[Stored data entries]
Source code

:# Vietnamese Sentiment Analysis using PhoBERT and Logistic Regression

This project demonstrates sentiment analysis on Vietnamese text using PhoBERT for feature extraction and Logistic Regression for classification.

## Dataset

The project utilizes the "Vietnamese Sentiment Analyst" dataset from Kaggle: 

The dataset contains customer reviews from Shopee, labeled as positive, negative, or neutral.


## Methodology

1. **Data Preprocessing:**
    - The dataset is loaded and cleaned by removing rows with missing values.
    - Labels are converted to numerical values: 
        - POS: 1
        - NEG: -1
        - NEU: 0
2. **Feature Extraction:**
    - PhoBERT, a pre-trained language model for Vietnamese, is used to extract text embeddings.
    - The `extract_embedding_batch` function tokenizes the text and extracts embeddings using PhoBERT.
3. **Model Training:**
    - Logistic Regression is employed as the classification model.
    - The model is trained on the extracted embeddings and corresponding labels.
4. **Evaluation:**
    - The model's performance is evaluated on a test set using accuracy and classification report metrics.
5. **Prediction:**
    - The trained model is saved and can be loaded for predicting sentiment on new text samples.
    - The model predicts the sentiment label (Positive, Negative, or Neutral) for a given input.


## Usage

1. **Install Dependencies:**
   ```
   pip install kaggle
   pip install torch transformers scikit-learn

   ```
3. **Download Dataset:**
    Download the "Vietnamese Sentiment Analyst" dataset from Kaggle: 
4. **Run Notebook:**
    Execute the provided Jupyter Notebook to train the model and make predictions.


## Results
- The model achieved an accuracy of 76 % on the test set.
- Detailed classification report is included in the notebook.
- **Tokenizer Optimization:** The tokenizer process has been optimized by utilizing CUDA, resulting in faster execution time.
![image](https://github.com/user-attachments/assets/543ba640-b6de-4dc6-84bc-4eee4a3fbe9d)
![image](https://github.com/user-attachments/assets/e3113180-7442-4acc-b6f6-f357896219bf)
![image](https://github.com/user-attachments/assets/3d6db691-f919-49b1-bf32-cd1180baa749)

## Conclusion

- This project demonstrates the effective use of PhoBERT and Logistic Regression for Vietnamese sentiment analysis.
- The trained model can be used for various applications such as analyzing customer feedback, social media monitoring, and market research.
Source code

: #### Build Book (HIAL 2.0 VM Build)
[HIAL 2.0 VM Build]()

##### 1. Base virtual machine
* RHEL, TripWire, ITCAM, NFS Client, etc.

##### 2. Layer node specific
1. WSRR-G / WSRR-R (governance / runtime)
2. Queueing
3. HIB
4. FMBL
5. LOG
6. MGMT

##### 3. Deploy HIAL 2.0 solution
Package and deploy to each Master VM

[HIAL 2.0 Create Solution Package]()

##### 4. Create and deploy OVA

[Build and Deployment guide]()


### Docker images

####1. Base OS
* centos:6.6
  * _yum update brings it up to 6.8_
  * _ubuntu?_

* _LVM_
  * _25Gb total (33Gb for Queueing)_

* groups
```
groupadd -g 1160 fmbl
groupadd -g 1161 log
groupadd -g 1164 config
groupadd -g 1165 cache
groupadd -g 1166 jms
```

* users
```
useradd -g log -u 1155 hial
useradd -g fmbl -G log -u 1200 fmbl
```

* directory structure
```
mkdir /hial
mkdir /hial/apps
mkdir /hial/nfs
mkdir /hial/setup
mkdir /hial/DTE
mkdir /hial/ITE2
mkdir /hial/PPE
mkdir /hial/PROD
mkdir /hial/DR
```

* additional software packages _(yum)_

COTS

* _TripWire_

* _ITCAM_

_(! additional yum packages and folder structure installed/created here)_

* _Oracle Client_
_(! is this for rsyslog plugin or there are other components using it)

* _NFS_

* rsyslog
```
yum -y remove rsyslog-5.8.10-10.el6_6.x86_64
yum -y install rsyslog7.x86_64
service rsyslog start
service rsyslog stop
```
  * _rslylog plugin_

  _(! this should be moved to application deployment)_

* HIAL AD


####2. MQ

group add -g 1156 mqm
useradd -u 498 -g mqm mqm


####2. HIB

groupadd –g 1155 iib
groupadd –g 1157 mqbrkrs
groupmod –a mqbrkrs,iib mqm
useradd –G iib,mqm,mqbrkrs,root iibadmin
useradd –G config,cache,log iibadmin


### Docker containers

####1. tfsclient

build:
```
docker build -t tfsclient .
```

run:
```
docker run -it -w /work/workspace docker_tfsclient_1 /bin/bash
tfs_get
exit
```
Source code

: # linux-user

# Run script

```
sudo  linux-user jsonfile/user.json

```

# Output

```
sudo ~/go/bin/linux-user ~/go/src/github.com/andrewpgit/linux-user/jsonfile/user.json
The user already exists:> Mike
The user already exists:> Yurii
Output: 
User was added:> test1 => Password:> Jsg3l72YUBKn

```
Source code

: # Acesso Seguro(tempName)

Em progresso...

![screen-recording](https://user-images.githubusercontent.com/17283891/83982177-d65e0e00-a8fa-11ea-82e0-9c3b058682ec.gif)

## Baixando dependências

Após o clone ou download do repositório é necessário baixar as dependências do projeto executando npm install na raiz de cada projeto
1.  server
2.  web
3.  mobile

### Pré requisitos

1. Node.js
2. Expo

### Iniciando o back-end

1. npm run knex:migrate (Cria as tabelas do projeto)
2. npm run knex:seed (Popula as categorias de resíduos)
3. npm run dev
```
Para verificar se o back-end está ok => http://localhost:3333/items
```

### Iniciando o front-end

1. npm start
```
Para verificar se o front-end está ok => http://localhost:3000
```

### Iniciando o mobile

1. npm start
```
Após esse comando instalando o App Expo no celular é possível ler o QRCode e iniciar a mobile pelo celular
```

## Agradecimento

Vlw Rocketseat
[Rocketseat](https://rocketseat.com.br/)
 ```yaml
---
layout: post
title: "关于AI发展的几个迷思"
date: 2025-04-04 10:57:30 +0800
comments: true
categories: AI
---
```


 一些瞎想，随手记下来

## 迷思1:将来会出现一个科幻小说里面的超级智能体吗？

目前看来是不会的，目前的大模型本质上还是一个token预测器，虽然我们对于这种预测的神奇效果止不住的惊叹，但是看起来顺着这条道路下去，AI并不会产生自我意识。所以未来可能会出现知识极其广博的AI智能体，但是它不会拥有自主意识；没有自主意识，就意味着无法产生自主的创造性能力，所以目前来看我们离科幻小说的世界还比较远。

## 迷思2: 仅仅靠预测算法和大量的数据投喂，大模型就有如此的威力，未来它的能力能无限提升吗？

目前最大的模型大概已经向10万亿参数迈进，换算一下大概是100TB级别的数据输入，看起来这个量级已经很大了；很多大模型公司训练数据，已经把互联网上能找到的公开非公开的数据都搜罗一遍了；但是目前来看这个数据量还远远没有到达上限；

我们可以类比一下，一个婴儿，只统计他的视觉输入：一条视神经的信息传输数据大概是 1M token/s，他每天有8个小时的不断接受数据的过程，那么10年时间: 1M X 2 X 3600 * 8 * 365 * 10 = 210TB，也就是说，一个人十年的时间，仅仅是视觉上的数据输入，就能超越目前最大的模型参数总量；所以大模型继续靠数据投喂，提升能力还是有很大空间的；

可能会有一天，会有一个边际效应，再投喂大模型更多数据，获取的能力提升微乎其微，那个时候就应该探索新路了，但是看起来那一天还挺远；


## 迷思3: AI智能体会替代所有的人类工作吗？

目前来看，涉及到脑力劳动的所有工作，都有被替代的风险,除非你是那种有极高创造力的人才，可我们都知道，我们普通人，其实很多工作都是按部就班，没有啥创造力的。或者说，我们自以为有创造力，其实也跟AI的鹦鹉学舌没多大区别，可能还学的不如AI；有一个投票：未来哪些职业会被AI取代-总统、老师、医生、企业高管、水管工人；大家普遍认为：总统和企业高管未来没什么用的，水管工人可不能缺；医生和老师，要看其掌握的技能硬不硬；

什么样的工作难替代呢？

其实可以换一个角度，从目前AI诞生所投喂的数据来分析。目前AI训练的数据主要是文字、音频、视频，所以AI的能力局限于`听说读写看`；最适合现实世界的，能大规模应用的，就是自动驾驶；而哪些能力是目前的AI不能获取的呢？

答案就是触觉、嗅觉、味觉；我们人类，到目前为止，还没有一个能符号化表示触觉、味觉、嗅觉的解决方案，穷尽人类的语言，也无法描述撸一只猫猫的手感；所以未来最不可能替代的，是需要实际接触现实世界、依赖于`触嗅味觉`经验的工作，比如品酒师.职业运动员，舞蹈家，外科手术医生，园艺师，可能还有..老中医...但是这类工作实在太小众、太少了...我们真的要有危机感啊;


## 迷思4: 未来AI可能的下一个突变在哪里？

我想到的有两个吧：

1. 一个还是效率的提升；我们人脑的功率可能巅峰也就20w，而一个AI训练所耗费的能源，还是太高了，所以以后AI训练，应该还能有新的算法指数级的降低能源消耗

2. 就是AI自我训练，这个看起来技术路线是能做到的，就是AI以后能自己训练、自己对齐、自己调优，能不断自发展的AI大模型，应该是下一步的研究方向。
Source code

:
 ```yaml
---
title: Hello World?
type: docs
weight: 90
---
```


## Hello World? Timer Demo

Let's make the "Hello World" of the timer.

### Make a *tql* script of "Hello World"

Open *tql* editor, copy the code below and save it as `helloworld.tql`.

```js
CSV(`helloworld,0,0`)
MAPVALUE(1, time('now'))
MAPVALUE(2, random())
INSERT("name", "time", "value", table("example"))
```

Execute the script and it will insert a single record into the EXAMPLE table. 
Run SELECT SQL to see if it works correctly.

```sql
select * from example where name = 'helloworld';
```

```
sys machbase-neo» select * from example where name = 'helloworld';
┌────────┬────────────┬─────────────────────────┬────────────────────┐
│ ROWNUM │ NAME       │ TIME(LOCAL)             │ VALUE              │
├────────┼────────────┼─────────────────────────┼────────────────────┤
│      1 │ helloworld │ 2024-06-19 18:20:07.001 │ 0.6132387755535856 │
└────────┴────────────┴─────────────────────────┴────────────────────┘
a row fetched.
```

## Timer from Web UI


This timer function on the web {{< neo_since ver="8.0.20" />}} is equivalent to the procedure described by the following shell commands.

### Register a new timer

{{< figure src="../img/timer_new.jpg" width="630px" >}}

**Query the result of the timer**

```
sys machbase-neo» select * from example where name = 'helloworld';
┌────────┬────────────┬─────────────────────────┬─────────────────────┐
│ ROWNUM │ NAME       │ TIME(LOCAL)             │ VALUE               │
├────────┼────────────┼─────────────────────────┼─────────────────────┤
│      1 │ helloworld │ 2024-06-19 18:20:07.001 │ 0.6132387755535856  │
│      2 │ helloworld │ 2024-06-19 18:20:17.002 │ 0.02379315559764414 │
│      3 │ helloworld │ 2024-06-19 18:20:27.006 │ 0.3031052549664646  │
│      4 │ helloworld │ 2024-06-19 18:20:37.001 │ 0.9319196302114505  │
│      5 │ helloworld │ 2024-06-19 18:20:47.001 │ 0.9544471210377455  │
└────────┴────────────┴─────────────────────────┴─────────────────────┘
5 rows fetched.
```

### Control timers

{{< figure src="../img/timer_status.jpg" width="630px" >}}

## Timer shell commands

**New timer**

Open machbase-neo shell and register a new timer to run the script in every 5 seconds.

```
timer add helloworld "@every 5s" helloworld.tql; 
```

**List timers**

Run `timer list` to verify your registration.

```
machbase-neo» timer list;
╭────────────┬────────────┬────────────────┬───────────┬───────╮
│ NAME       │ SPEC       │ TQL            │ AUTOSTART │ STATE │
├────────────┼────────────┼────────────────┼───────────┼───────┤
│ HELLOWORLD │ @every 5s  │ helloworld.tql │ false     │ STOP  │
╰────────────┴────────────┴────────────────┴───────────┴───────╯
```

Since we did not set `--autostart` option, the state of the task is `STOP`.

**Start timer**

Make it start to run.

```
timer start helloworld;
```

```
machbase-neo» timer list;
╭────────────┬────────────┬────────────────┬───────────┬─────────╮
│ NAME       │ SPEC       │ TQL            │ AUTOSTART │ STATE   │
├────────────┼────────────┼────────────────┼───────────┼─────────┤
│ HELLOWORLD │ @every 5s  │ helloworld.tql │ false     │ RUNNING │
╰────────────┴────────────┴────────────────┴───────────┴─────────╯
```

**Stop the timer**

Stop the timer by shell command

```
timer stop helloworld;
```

• What the task requires: Where a line of the records contains the word "localhost", copy that line.

• Response to the exercise:
Para verificar se o back-end está ok => http://localhost:3333/items
Para verificar se o front-end está ok => http://localhost:3000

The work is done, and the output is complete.